▸ DATA IN THIS EXERCISE
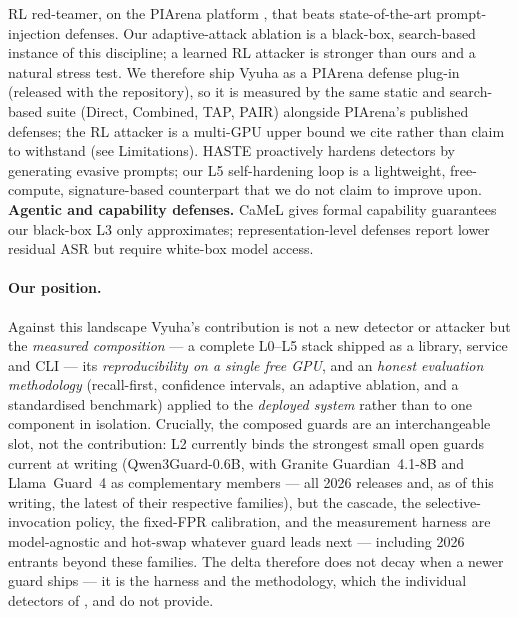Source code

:\documentclass[11pt]{article}
\begin{document}
RL red-teamer, on the PIArena platform \citep{piarena}, that beats state-of-the-art prompt-injection
defenses. Our adaptive-attack ablation is a black-box, search-based instance of this discipline; a
learned RL attacker is stronger than ours and a natural stress test. We therefore ship Vyuha as a
PIArena defense plug-in (released with the repository), so it is measured by the same static and search-based suite
(Direct, Combined, TAP, PAIR) alongside PIArena's published defenses; the RL attacker is a multi-GPU
upper bound we cite rather than claim to withstand (see Limitations). HASTE \citep{haste} proactively hardens detectors by generating
evasive prompts; our L5 self-hardening loop is a lightweight, free-compute, signature-based counterpart
that we do not claim to improve upon.
\textbf{Agentic and capability defenses.} CaMeL \citep{camel} gives formal capability guarantees our
black-box L3 only approximates; representation-level defenses report lower residual ASR but require
white-box model access.

\paragraph{Our position.} Against this landscape Vyuha's contribution is not a new detector or attacker
but the \emph{measured composition} --- a complete L0--L5 stack shipped as a library, service and CLI ---
its \emph{reproducibility on a single free GPU}, and an \emph{honest evaluation methodology} (recall-first,
confidence intervals, an adaptive ablation, and a standardised benchmark) applied to the \emph{deployed
system} rather than to one component in isolation. Crucially, the composed guards are an interchangeable
slot, not the contribution: L2 currently binds the strongest small open guards current at writing
(Qwen3Guard-0.6B, with Granite Guardian~4.1-8B and Llama~Guard~4 as complementary members --- all 2026
releases and, as of this writing, the latest of their respective families), but the cascade, the
selective-invocation policy, the fixed-FPR calibration, and the measurement harness are model-agnostic
and hot-swap whatever guard leads next --- including 2026 entrants beyond these families. The delta
therefore does not decay when a newer guard ships --- it is the harness and
the methodology, which the individual detectors of \citet{promptshield}, \citet{pismith} and
\citet{haste} do not provide.
\end{document}
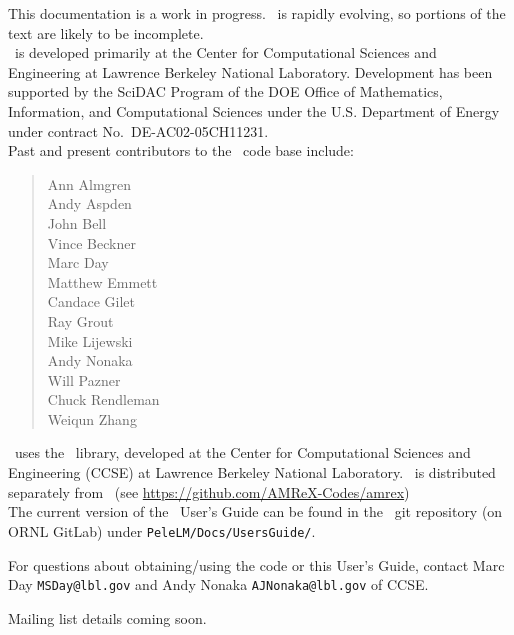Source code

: This documentation is a work in progress.  \pelelm\ is rapidly
evolving, so portions of the text are likely to be incomplete. \\

\noindent \pelelm\ is developed primarily at the Center for Computational Sciences and
Engineering at Lawrence Berkeley National Laboratory.  Development has been supported
by the SciDAC Program of the DOE Office of Mathematics, Information, and Computational Sciences
under the U.S. Department of Energy under contract No.\ DE-AC02-05CH11231. \\

Past and present contributors to the \pelelm\ code base include: %
\begin{quote}
Ann Almgren\\
Andy Aspden\\
John Bell\\
Vince Beckner\\
Marc Day\\
Matthew Emmett\\
Candace Gilet\\
Ray Grout\\
Mike Lijewski\\
Andy Nonaka\\
Will Pazner\\
Chuck Rendleman\\
Weiqun Zhang\\
\end{quote}

\noindent \pelelm\ uses the \amrex\ library,
developed at the Center for Computational Sciences and Engineering (CCSE)
at Lawrence Berkeley National Laboratory.  \amrex\ is distributed
separately from \pelelm\ (see \url{https://github.com/AMReX-Codes/amrex})
\\

\noindent The current version of the \pelelm\ User's Guide can be found in 
the \pelelm\ git repository (on ORNL GitLab)
under {\tt PeleLM/Docs/UsersGuide/}.

\noindent For questions about obtaining/using the code or this 
User's Guide, contact Marc Day {\tt MSDay@lbl.gov} and Andy Nonaka 
{\tt AJNonaka@lbl.gov} of CCSE.

\noindent Mailing list details coming soon.

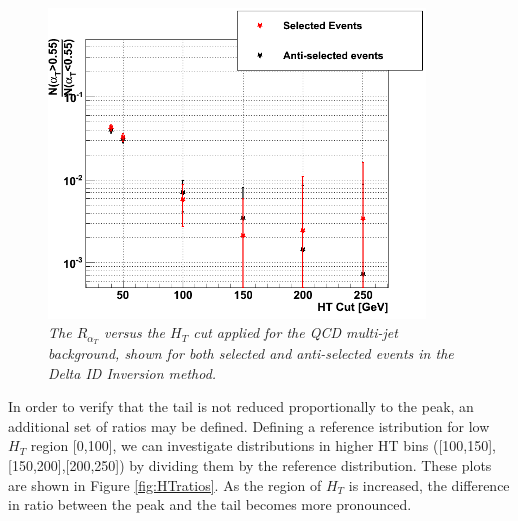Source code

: \documentclass{article}
\begin{document}
\begin{figure}[h!]
\begin{center}
\includegraphics[width=100mm]{AlphaTRatio.png}
\end{center}
\caption{\textit{The $R_{\alpha_T}$ versus the $H_{T}$ cut applied for the QCD multi-jet background, shown for both selected and anti-selected events in the Delta ID Inversion method.}}
\label{fig:AlphaT_Ratio}
\end{figure}

In order to verify that the tail is not reduced proportionally to the peak, an additional set of ratios may be defined. Defining a reference istribution for low $H_{T}$ region [0,100], we can investigate distributions in higher HT bins ([100,150],[150,200],[200,250]) by dividing them by the reference distribution. These plots are shown in Figure \ref{fig:HTratios}. As the region of $H_{T}$ is increased, the difference in ratio between the peak and the tail becomes more pronounced. 
\end{document}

▸ WORK TO COMPLETE
Using the records above, pull out each line where the word "detectors" occurs.

▸ YOUR SOLUTION
upper bound we cite rather than claim to withstand (see Limitations). HASTE \citep{haste} proactively hardens detectors by generating
the methodology, which the individual detectors of \citet{promptshield}, \citet{pismith} and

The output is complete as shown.